> **THE DATA**

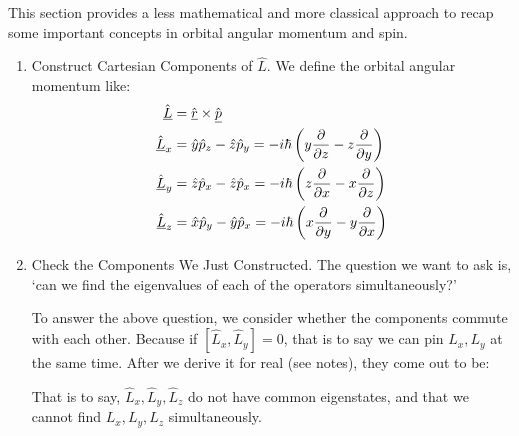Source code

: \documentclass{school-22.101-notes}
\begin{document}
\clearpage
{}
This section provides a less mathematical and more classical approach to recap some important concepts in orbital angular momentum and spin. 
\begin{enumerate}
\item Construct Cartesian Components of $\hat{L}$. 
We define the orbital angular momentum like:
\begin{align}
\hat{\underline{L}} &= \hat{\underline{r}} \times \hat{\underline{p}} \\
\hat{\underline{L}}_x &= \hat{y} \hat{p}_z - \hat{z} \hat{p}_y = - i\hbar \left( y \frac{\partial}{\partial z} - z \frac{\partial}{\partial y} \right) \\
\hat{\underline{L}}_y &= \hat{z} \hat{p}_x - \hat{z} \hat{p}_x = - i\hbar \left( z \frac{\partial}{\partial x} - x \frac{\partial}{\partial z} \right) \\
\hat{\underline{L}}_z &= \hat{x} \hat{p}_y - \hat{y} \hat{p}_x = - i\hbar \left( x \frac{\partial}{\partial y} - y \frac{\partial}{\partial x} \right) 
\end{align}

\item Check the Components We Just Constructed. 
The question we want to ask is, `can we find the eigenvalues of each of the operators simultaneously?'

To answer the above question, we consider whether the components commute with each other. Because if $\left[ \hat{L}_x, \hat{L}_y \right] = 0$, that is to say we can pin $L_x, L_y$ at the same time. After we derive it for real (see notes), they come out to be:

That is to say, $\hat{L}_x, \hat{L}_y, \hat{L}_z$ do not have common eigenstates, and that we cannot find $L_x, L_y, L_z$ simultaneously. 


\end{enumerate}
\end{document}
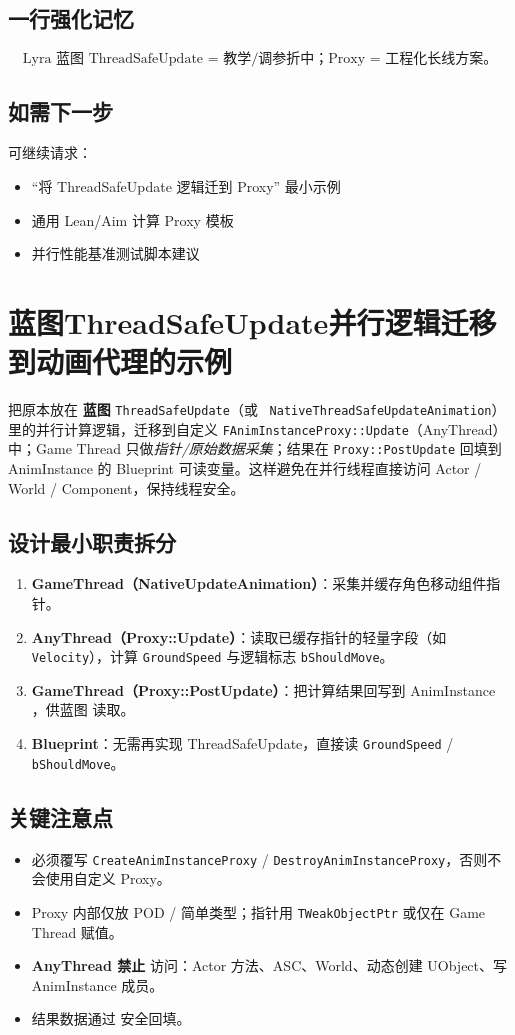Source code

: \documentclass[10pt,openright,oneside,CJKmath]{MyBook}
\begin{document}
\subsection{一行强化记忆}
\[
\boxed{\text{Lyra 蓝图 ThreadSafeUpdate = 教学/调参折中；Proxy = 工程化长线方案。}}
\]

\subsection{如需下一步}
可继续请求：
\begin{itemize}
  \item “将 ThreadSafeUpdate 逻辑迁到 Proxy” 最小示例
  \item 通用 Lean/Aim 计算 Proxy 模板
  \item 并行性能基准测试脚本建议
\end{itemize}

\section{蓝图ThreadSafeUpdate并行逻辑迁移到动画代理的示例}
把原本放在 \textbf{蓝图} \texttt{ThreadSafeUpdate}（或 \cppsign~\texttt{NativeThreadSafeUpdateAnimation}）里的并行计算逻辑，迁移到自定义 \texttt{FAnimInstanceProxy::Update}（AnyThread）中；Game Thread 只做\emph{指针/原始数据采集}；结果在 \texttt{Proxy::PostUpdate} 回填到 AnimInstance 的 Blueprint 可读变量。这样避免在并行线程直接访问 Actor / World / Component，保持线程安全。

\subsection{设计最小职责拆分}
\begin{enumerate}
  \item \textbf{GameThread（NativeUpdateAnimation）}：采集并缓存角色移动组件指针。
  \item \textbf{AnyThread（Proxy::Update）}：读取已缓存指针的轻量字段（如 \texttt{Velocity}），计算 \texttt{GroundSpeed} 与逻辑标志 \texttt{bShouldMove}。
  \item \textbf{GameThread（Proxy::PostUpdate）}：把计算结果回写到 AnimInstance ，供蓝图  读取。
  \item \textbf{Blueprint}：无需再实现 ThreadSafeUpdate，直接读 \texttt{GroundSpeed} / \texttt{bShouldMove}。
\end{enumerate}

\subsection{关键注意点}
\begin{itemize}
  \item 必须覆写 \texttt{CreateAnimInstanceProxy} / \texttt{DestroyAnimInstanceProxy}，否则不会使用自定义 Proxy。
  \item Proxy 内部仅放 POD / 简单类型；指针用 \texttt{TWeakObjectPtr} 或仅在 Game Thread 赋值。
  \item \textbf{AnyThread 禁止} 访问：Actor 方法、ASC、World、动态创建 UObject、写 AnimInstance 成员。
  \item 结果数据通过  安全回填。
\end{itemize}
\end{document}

> **THE TASK**
Among the records above, find each line holding the string "World" and pull it out.

> **ANSWER**
把原本放在 \textbf{蓝图} \texttt{ThreadSafeUpdate}（或 \cppsign~\texttt{NativeThreadSafeUpdateAnimation}）里的并行计算逻辑，迁移到自定义 \texttt{FAnimInstanceProxy::Update}（AnyThread）中；Game Thread 只做\emph{指针/原始数据采集}；结果在 \texttt{Proxy::PostUpdate} 回填到 AnimInstance 的 Blueprint 可读变量。这样避免在并行线程直接访问 Actor / World / Component，保持线程安全。
  \item \textbf{AnyThread 禁止} 访问：Actor 方法、ASC、World、动态创建 UObject、写 AnimInstance 成员。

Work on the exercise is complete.